Not long ago, I featured a story on Turnitin for Admissions, a powerful new tool from the same people who brought us the Turnitin service that is the bane of college students' existence. The idea behind both is simple (although the technology is remarkably robust): scour the web as well as every other essay ever screened through Turnitin for patterns of duplication and flag essays with possible plagiarism.

As Turnitin has tested and rolled out their admissions software, striking research from early adopting institutions suggests that plagiarism is rampant among graduate school applicants and new findings released yesterday point to similar trends among applicants to medical residency programs. A single study from Harvard Medical School of almost 5000 applicants to residency programs at the Brigham and Women's Hospital in Boston exposed potential plagiarism in 5% of the personal essays.

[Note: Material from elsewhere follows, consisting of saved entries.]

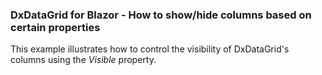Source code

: ### DxDataGrid for Blazor - How to show/hide columns based on certain properties

This example illustrates how to control the visibility of DxDataGrid's columns using the *Visible* property.
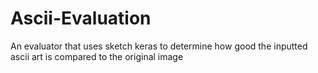 # Ascii-Evaluation
An evaluator that uses sketch keras to determine how good the inputted ascii art is compared to the original image
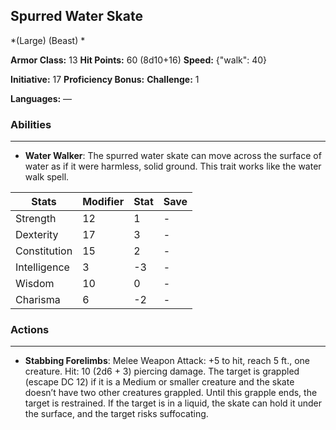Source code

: ## Spurred Water Skate
*(Large) (Beast) *

**Armor Class:** 13
**Hit Points:** 60 (8d10+16)
**Speed:** {"walk": 40}

**Initiative:** 17
**Proficiency Bonus:**
**Challenge:** 1

**Languages:** —

### Abilities
 --- 
- **Water Walker**: The spurred water skate can move across the surface of water as if it were harmless, solid ground. This trait works like the water walk spell.



| Stats | Modifier | Stat | Save
| ---- | ---- | ---- | ---- |
| Strength | 12 | 1 | - |
| Dexterity | 17 | 3 | - |
| Constitution | 15 | 2 | - |
| Intelligence | 3 | -3 | - |
| Wisdom | 10 | 0 | - |
| Charisma | 6 | -2 | - |

### Actions
 --- 
- **Stabbing Forelimbs**: Melee Weapon Attack: +5 to hit, reach 5 ft., one creature. Hit: 10 (2d6 + 3) piercing damage. The target is grappled (escape DC 12) if it is a Medium or smaller creature and the skate doesn’t have two other creatures grappled. Until this grapple ends, the target is restrained. If the target is in a liquid, the skate can hold it under the surface, and the target risks suffocating.

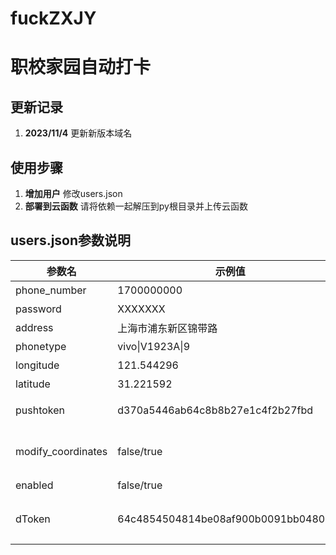 # fuckZXJY
# 职校家园自动打卡

## 更新记录
1. **2023/11/4**
   更新新版本域名
## 使用步骤

1. **增加用户**
  修改users.json
2. **部署到云函数**
  请将依赖一起解压到py根目录并上传云函数
## users.json参数说明

| 参数名              | 示例值                     | 说明                                       |
| ------------------ | -------------------------- | ------------------------------------------ |
| phone_number       | 1700000000                | 手机号码                                   |
| password           | XXXXXXX                  | 密码                                       |
| address            | 上海市浦东新区锦带路       | 地址                                       |
| phonetype          | vivo\|V1923A\|9            | 手机型号                                   |
| longitude          | 121.544296                 | 经度                                       |
| latitude           | 31.221592                  | 纬度                                       |
| pushtoken          | d370a5446ab64c8b8b27e1c4f2b27fbd | Pushplus+推送口令                              |
| modify_coordinates | false/true                      | 是否随机修改坐标最后一位数                               |
| enabled            | false/true                      | 是否启用                                   |
| dToken             | 64c4854504814be08af900b0091bb0480d8a        | 设备标识符(随机生成字符串)                                 |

While there were significant subgroup differences (applicants from outside the United States were more likely to plagiarize, for example, as were students with low MCAT scores, among other factors). While it may help us feel a little better here in the States to say that only 2% of US applicants (versus 14% of non-US citizens) were flagged for plagiarism, one can't help but worry about the integrity of any applicants, regardless of nationality, who might be making it through the application process to our most prestigious physician training programs when Turnitin isn't used to identify potential programs. Would you want your doctor, US citizen or otherwise, operating on your child's heart or performing a Caesarean section to deliver your baby knowing that he or she lacked enough confidence in his or her abilities to even write his own residency application?

As one of the researchers put it,

I think that is the part that bothers me most..You read this heartfelt anecdote about a person's illness or a family member's illness or a particular patient and it turns out not to be their experience at all

The research even led on doctor to suggest that the personal essay was no longer relevant in an age when cutting and pasting and paid essay-writing services and consultants abound. From my perspective, I say keep the essays and use Turnitin for Admissions to quickly weed out those doctors who lack the integrity, confidence or communications skills to bang out their own essays. If applicants are not native English speakers, then they should work with a translator rather than the Internet or an essay writer. After all, we need doctors with diverse cultural experiences and fluency in other languages to address the needs of a diverse population. More than that, though, we need doctors who are highly competent, confident, and, above all, beyond reproach in their integrity.